The surprise move by the Federal Bureau of Prisons came just a week after a special master assumed control of the facility, which was raided by the FBI last month. Attorneys representing inmates immediately raised questions about the agency’s motives, suggesting that the move was an attempt to avoid such oversight.

Prison officials gave no timeline for the closure and few details for how they planned to shut down a facility that a federal judge recently derided as “a dysfunctional mess” in need of unprecedented oversight.

In a statement, Director of the Federal Prison System Colette S. Peters said the prison “is not meeting expected standards,” despite the agency having taken “unprecedented steps and provided a tremendous amount of resources to address culture, recruitment and retention, aging infrastructure — and most critical — employee misconduct.” The bureau framed its planning for the move as “ongoing.”
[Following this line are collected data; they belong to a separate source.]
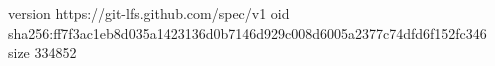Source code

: version https://git-lfs.github.com/spec/v1
oid sha256:ff7f3ac1eb8d035a1423136d0b7146d929c008d6005a2377c74dfd6f152fc346
size 334852
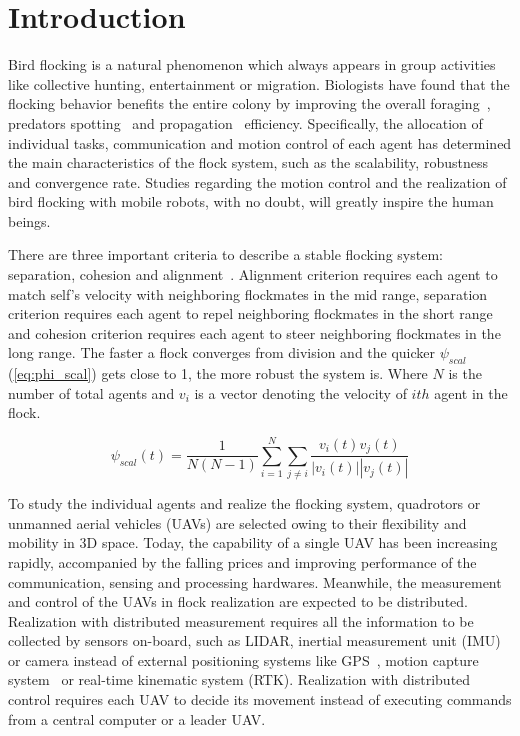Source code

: \chapter{Introduction}\label{introduction}

Bird flocking is a natural phenomenon which always appears in group activities like collective hunting, entertainment or migration. Biologists have found that the flocking behavior benefits the entire colony by improving the overall foraging~\cite{Foraging}, predators spotting~\cite{Predator} and propagation~\cite{Propagation} efficiency. Specifically, the allocation of individual tasks, communication and motion control of each agent has determined the main characteristics of the flock system, such as the scalability, robustness and convergence rate. Studies regarding the motion control and the realization of bird flocking with mobile robots, with no doubt, will greatly inspire the human beings.

There are three important criteria to describe a stable flocking system: separation, cohesion and alignment~\cite{Reynolds1987}. Alignment criterion requires each agent to match self's velocity with neighboring flockmates in the mid range, separation criterion requires each agent to repel neighboring flockmates in the short range and cohesion criterion requires each agent to steer neighboring flockmates in the long range. The faster a flock converges from division and the quicker $\psi_{scal}$ (\ref{eq:phi_scal}) gets close to 1, the more robust the system is. Where $N$ is the number of total agents and $v_i$ is a vector denoting the velocity of $ith$ agent in the flock.

\begin{equation}\label{eq:phi_scal}
\psi_{scal}(t)=\frac{1}{N(N-1)}\sum^N_{i=1}\sum_{j\neq i}\frac{v_i(t)v_j(t)}{|v_i(t)||v_j(t)|}
\end{equation}

To study the individual agents and realize the flocking system, quadrotors or unmanned aerial vehicles (UAVs) are selected owing to their flexibility and mobility in 3D space. Today, the capability of a single UAV has been increasing rapidly, accompanied by the falling prices and improving performance of the communication, sensing and processing hardwares. Meanwhile, the measurement and control of the UAVs in flock realization are expected to be distributed. Realization with distributed measurement requires all the information to be collected by sensors on-board, such as LIDAR, inertial measurement unit (IMU) or camera instead of external positioning systems like GPS~\cite{Vicsek2018}, motion capture system~\cite{Swarm2018} or real-time kinematic system (RTK). Realization with distributed control requires each UAV to decide its movement instead of executing commands from a central computer or a leader UAV.

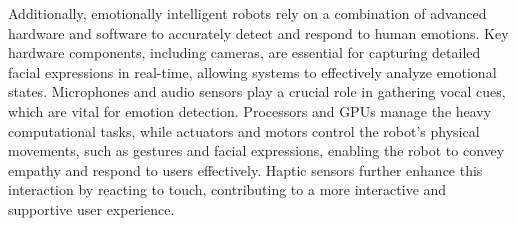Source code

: Additionally, emotionally intelligent robots rely on a combination of advanced hardware and software to accurately detect and respond to human emotions. Key hardware components, including cameras, are essential for capturing detailed facial expressions in real-time, allowing systems to effectively analyze emotional states. Microphones and audio sensors play a crucial role in gathering vocal cues, which are vital for emotion detection. Processors and GPUs manage the heavy computational tasks, while actuators and motors control the robot’s physical movements, such as gestures and facial expressions, enabling the robot to convey empathy and respond to users effectively. Haptic sensors further enhance this interaction by reacting to touch, contributing to a more interactive and supportive user experience.
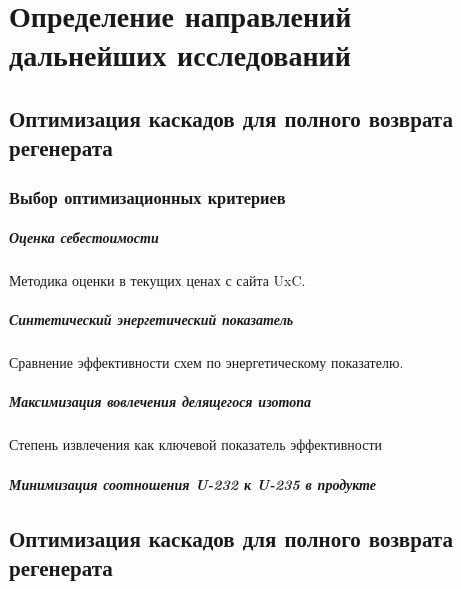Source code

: \chapter{Определение направлений дальнейших исследований}\label{ch:ch2}

\section{Оптимизация каскадов для полного возврата регенерата}\label{sec:ch2/sec1}
\subsection{Выбор оптимизационных критериев}\label{sec:ch2/sec1}

\paragraph{Оценка себестоимости}
Методика оценки в текущих ценах с сайта UxC.
\paragraph{Синтетический энергетический показатель}
Сравнение эффективности схем по энергетическому показателю.
\paragraph{Максимизация вовлечения делящегося изотопа}
Степень извлечения как ключевой показатель эффективности
\paragraph{Минимизация соотношения U-232 к U-235 в продукте}

\section{Оптимизация каскадов для полного возврата регенерата}\label{sec:ch2/sec1}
Still, other details about the expected closure remained unclear Monday. Peters said “the closure of the institution may be temporary but certainly will result in a mission change.”

No employees will lose their jobs as a result of the planned closure, the agency said, but it is possible they would have to move.

Attorneys for the inmates voiced confusion, concern and shock at learning of the prison’s closure. Just a week ago, Wendy Still — a former Alameda County probations chief — began working as a court-ordered special master, the first time in the nation’s history that such oversight been mandated at a federal prison.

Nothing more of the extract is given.